[Saved entries]
○ ○ ○ ○ ○ ○ ○
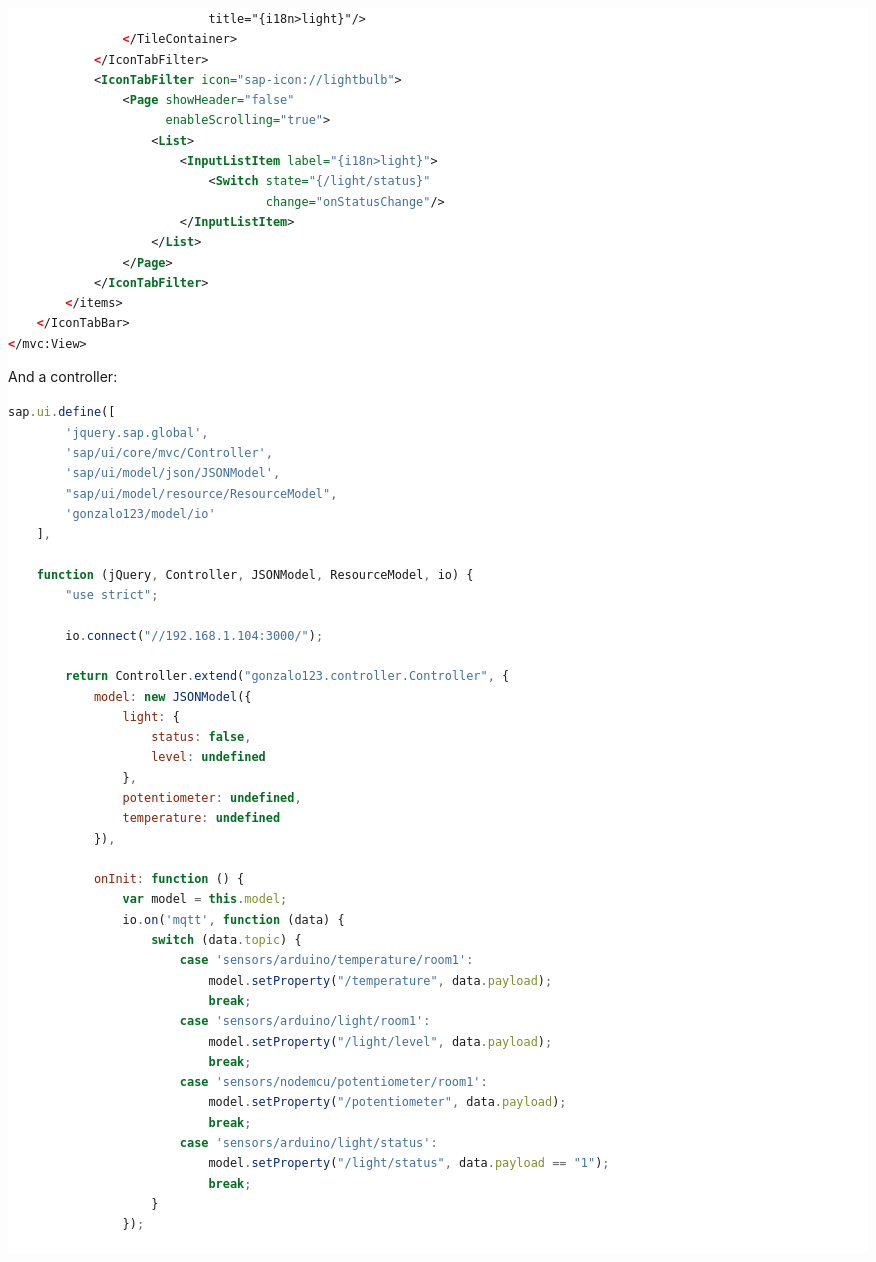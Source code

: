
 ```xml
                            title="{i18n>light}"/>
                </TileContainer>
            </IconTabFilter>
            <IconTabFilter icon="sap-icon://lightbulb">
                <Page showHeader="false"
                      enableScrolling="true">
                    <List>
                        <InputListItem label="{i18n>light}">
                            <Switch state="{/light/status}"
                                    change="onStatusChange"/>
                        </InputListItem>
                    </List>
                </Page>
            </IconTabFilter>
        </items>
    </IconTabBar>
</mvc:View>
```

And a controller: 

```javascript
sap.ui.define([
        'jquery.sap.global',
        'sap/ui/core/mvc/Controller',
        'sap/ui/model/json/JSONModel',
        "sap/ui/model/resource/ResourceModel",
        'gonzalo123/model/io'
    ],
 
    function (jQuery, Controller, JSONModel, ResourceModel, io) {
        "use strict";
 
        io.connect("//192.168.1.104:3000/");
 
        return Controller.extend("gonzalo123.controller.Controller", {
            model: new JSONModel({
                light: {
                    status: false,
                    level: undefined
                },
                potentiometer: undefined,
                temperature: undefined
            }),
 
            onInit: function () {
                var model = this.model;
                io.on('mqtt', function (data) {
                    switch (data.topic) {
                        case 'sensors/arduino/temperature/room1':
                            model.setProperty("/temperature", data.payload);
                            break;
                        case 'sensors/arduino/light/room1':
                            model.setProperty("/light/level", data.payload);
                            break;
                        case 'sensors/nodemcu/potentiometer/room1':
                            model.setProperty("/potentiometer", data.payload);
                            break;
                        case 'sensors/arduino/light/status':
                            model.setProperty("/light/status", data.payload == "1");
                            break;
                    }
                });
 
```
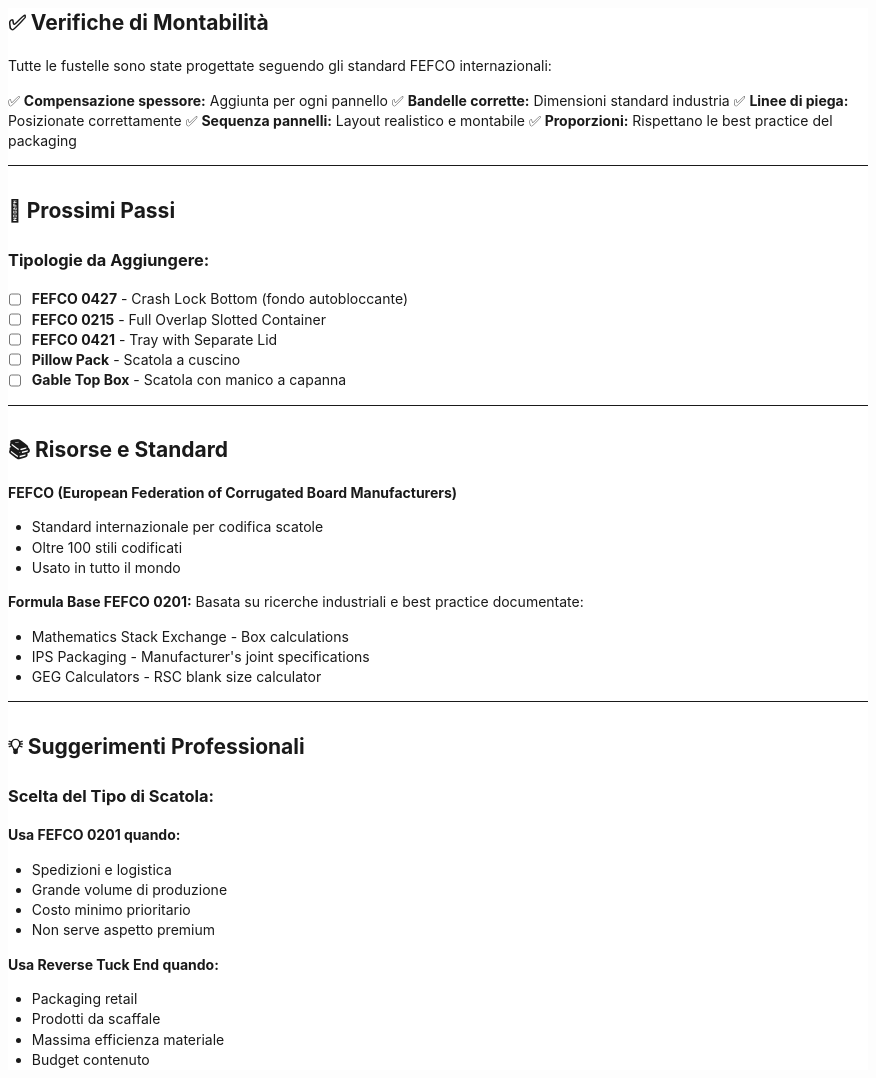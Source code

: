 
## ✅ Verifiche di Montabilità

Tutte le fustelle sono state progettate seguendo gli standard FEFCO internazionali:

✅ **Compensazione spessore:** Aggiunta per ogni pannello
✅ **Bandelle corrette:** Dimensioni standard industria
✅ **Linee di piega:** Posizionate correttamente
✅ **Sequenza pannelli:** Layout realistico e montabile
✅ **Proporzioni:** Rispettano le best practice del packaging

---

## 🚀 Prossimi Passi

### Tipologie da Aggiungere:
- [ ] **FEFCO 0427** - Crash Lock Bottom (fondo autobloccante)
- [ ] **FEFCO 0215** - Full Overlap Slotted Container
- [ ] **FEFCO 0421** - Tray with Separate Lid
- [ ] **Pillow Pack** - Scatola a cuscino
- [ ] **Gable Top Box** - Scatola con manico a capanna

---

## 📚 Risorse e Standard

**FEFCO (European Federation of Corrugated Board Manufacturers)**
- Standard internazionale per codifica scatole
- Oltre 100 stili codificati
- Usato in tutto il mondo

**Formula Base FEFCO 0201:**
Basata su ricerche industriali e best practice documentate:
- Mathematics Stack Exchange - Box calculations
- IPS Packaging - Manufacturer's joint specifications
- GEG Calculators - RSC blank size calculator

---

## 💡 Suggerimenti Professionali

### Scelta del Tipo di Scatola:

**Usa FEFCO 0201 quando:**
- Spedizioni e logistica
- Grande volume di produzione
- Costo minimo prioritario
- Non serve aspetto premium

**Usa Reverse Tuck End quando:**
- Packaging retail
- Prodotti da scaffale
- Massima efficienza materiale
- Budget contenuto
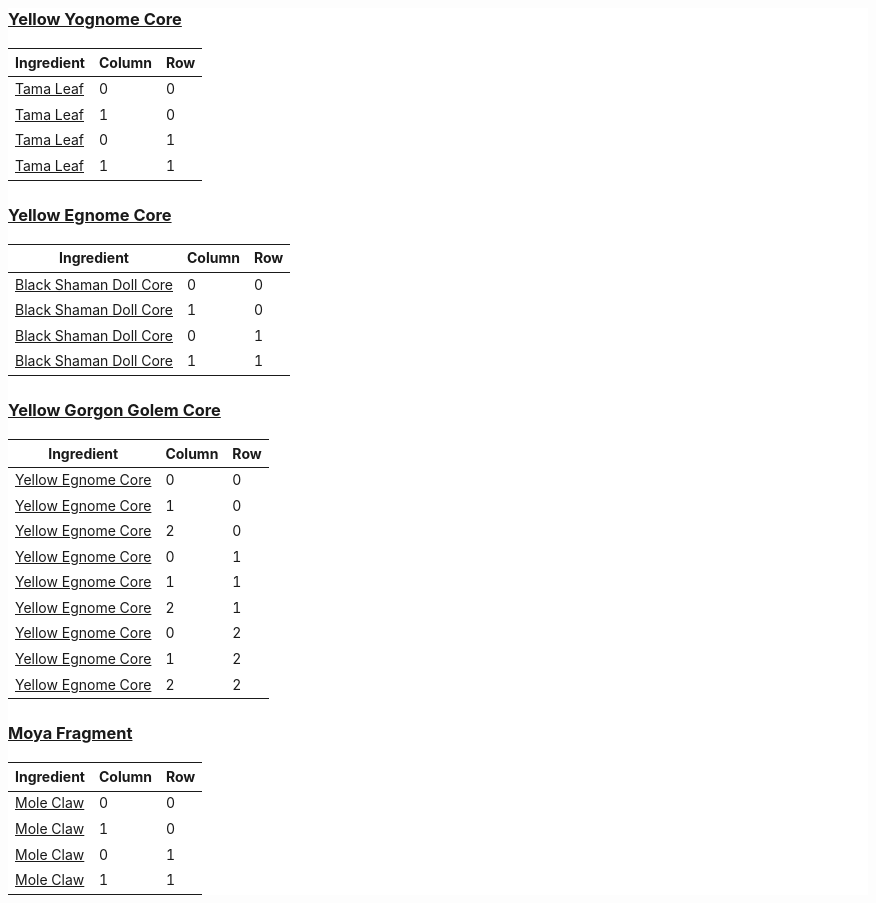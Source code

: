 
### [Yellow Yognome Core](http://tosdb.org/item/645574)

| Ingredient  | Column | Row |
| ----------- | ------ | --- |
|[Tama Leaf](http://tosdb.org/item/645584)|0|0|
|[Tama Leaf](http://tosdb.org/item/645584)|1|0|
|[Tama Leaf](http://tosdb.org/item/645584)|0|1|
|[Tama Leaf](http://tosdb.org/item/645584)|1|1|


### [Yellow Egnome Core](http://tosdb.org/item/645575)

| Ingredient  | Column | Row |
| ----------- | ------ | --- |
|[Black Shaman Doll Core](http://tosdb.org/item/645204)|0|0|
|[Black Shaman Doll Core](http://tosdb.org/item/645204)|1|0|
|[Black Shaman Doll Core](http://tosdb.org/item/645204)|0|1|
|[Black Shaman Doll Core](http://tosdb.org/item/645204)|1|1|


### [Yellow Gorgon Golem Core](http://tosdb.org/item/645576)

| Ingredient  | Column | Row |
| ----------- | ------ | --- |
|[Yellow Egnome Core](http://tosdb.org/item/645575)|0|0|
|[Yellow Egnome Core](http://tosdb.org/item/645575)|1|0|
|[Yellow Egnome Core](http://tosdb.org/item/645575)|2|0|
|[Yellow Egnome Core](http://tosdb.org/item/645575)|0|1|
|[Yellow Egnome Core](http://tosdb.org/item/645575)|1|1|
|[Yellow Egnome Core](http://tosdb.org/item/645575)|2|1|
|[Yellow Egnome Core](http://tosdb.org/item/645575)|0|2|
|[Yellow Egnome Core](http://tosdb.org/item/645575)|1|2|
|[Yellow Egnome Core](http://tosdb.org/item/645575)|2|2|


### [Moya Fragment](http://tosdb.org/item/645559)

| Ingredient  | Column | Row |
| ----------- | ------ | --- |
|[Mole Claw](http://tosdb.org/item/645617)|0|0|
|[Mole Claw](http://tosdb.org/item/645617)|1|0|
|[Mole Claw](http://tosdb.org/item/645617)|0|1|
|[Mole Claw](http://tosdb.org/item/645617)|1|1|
○ ○ ○ ○ ○ ○ ○
- _WHAT IS NEEDED_: Throughout the records above, find the lines in which the word "Leaf" appears and return them.

- _PROBLEM SOLUTION_:
|[Tama Leaf](http://tosdb.org/item/645584)|0|0|
|[Tama Leaf](http://tosdb.org/item/645584)|1|0|
|[Tama Leaf](http://tosdb.org/item/645584)|0|1|
|[Tama Leaf](http://tosdb.org/item/645584)|1|1|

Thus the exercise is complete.